══ Data under study ══

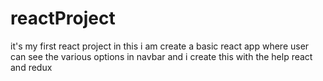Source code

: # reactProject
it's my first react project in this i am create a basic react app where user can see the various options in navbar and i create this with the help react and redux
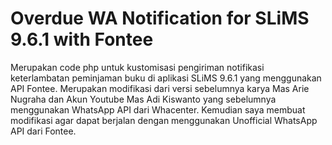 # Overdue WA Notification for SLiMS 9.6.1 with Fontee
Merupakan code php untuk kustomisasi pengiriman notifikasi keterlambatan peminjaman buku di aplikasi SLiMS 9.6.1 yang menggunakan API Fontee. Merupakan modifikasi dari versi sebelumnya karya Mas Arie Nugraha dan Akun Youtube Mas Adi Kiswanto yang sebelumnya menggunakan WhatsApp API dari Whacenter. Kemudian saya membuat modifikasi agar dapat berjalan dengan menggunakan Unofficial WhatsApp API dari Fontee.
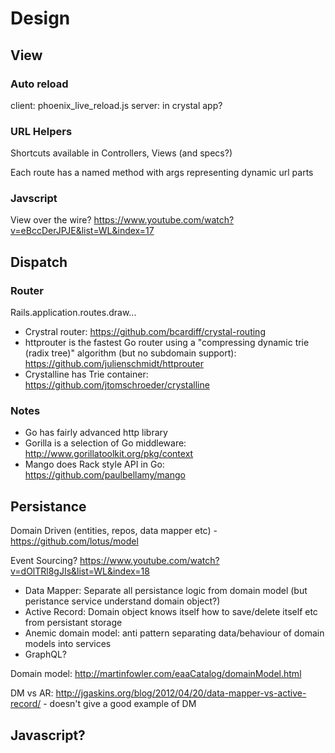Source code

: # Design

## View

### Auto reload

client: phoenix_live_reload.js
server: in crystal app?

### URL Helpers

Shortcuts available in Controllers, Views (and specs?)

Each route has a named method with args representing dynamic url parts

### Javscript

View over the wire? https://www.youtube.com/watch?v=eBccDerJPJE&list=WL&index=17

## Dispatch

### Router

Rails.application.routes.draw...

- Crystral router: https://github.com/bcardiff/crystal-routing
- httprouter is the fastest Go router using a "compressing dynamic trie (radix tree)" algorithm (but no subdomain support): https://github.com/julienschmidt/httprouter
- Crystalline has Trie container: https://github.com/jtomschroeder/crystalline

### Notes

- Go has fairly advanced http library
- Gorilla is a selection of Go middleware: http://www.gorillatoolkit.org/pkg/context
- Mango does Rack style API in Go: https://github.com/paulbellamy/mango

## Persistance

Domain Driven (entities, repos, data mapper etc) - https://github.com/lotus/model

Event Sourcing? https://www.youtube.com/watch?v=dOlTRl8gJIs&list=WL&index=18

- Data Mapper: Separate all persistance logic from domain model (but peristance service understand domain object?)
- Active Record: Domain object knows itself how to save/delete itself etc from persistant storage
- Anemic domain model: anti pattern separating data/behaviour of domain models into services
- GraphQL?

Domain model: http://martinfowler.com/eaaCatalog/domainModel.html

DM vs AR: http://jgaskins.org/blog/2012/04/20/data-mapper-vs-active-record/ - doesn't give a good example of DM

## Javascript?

═══
══ Data under study ══

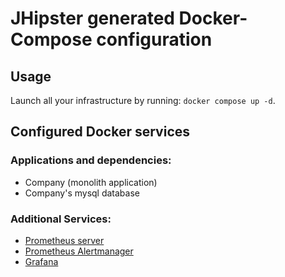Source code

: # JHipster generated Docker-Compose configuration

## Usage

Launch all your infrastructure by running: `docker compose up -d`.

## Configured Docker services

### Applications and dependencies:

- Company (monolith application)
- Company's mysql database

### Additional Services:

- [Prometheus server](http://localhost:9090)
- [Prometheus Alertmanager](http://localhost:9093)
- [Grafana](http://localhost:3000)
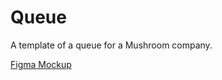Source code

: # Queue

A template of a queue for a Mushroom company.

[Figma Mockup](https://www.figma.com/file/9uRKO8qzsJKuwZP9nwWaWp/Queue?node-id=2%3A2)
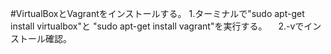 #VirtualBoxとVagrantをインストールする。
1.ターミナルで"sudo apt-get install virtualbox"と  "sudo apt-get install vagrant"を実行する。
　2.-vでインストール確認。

═══

-- What is needed --
Among the records above, which lines hold the word "localhost"? Copy each one.

-- Response --
- [Prometheus server](http://localhost:9090)
- [Prometheus Alertmanager](http://localhost:9093)
- [Grafana](http://localhost:3000)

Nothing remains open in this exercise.